A Calibrated Electro-Thermal TCAD Model for Predicting Pulsed I-V and Self-Heating in p-GaN HEMTs

Accurate modeling of Gallium Nitride (GaN) HEMTs for power and RF applications is critical, where performance is limited by dynamic trapping phenomena and self-heating effects. We present a TCAD calibration methodology to develop a physically-based model capable of reproducing experimental pulsed I-V characteristics of a p-GaN enhancement-mode HEMT.

Our approach first defines the linear-region characteristics by tuning material properties that govern charge transport. The ideal 2DEG sheet density (n_s) is established by tuning the AlGaN mole fraction, which defines the maximum theoretical current. Then, acceptor trap concentrations in the GaN channel are systematically increased to introduce charge compensation, accurately matching the degraded on-resistance and linear slope seen in experimental data.
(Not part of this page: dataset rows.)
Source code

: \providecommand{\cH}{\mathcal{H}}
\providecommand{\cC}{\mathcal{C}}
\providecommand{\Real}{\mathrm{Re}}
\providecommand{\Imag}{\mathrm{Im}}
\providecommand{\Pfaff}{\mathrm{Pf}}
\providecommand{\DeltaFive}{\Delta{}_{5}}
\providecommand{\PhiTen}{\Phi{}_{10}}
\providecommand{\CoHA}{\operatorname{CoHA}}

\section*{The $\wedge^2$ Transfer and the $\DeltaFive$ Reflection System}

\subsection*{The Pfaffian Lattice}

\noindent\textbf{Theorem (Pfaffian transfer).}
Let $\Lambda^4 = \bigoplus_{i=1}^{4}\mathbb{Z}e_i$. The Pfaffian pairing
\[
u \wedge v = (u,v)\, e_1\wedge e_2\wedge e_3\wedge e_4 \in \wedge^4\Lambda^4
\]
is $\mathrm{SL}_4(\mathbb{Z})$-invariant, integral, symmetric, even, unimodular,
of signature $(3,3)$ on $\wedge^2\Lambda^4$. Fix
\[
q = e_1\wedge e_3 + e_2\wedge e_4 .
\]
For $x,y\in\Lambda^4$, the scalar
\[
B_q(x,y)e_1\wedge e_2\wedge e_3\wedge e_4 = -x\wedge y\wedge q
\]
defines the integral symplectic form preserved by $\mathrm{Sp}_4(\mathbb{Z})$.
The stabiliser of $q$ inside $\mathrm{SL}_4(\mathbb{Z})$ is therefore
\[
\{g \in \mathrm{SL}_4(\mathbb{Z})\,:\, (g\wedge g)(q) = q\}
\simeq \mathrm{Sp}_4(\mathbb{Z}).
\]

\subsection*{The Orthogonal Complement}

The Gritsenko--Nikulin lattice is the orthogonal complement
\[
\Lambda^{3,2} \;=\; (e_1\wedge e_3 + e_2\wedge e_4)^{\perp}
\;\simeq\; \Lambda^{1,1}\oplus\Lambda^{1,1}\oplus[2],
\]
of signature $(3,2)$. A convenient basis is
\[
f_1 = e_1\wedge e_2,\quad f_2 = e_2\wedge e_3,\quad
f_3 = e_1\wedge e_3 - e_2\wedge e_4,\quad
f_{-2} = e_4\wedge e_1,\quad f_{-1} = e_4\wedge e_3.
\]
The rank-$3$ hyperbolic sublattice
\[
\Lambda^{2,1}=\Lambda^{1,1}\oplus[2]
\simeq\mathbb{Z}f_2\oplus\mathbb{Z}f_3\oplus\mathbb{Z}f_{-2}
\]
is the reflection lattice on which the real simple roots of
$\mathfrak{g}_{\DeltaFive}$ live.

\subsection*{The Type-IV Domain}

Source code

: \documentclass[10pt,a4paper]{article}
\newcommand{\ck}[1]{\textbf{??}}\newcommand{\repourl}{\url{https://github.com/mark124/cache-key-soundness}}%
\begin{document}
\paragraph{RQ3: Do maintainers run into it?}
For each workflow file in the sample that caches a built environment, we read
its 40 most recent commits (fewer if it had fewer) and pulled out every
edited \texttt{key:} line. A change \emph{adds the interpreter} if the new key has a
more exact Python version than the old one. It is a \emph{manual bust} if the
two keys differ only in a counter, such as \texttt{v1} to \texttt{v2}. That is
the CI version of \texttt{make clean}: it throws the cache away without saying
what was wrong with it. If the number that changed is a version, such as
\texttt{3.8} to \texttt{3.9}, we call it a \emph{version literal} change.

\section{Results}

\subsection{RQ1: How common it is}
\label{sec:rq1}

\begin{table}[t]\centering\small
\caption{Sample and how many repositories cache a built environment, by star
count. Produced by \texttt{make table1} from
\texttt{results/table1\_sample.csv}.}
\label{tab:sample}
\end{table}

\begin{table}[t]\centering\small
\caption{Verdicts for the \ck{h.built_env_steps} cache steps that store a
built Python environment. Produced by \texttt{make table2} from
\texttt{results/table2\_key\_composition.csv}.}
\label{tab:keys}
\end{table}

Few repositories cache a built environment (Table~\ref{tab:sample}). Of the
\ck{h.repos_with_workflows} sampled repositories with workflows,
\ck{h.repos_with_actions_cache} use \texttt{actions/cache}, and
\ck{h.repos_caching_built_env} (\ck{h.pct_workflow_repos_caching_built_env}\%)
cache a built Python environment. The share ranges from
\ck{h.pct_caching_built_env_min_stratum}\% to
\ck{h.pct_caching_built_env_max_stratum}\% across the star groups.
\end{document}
With the linear behavior set, the saturation current is calibrated by adjusting key geometrical parameters, primarily the p-GaN gate and AlGaN barrier thicknesses. This approach modulates the gate's electrostatic control over the channel, influencing current and velocity saturation at high drain bias. This geometrical tuning is performed in conjunction with calibrating the device's thermal impedance to account for self-heating induced current droop. The successfully calibrated model serves as a robust digital twin, enabling predictive analysis and exploration of novel device geometries for next-generation pulsed power systems.